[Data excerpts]
Content starts
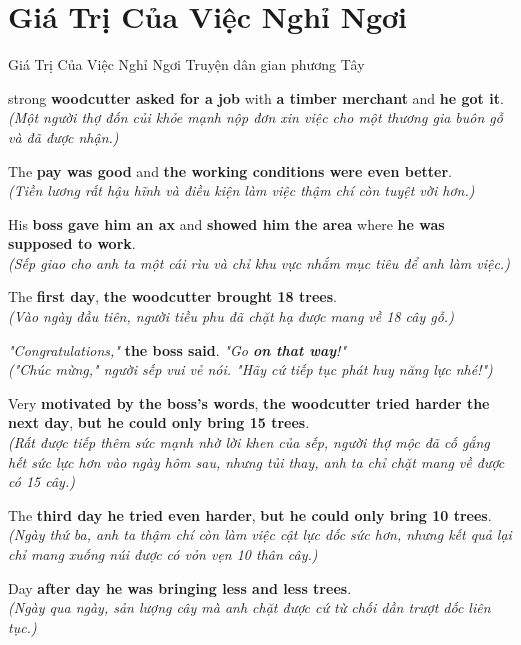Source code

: \section{Giá Trị Của Việc Nghỉ Ngơi}
\begin{truyen}{Giá Trị Của Việc Nghỉ Ngơi}%
              {Truyện dân gian phương Tây}

 strong \textbf{woodcutter asked for a job} with \textbf{a timber merchant} and \textbf{he got it}.\\
\textit{(Một người thợ đốn củi khỏe mạnh nộp đơn xin việc cho một thương gia buôn gỗ và đã được nhận.)}

The \textbf{pay was good} and \textbf{the working conditions were even better}.\\
\textit{(Tiền lương rất hậu hĩnh và điều kiện làm việc thậm chí còn tuyệt vời hơn.)}

His \textbf{boss gave him an ax} and \textbf{showed him the area} where \textbf{he was supposed to work}.\\
\textit{(Sếp giao cho anh ta một cái rìu và chỉ khu vực nhắm mục tiêu để anh làm việc.)}

The \textbf{first day}, \textbf{the woodcutter brought 18 trees}.\\
\textit{(Vào ngày đầu tiên, người tiều phu đã chặt hạ được mang về 18 cây gỗ.)}

\textit{"Congratulations,"} \textbf{the boss said}. \textit{"Go \textbf{on that way}!"}\\
\textit{("Chúc mừng," người sếp vui vẻ nói. "Hãy cứ tiếp tục phát huy năng lực nhé!")}

Very \textbf{motivated by the boss's words}, \textbf{the woodcutter tried harder the next day}, \textbf{but he could only bring 15 trees}.\\
\textit{(Rất được tiếp thêm sức mạnh nhờ lời khen của sếp, người thợ mộc đã cố gắng hết sức lực hơn vào ngày hôm sau, nhưng tủi thay, anh ta chỉ chặt mang về được có 15 cây.)}

The \textbf{third day he tried even harder}, \textbf{but he could only bring 10 trees}.\\
\textit{(Ngày thứ ba, anh ta thậm chí còn làm việc cật lực dốc sức hơn, nhưng kết quả lại chỉ mang xuống núi được có vỏn vẹn 10 thân cây.)}

Day \textbf{after day he was bringing less and less trees}.\\
\textit{(Ngày qua ngày, sản lượng cây mà anh chặt được cứ từ chối dần trượt dốc liên tục.)}


\end{truyen}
Content ends
Wherever the string "textbf" appears in a line above, copy that line.

 strong \textbf{woodcutter asked for a job} with \textbf{a timber merchant} and \textbf{he got it}.\\
The \textbf{pay was good} and \textbf{the working conditions were even better}.\\
His \textbf{boss gave him an ax} and \textbf{showed him the area} where \textbf{he was supposed to work}.\\
The \textbf{first day}, \textbf{the woodcutter brought 18 trees}.\\
\textit{"Congratulations,"} \textbf{the boss said}. \textit{"Go \textbf{on that way}!"}\\
Very \textbf{motivated by the boss's words}, \textbf{the woodcutter tried harder the next day}, \textbf{but he could only bring 15 trees}.\\
The \textbf{third day he tried even harder}, \textbf{but he could only bring 10 trees}.\\
Day \textbf{after day he was bringing less and less trees}.\\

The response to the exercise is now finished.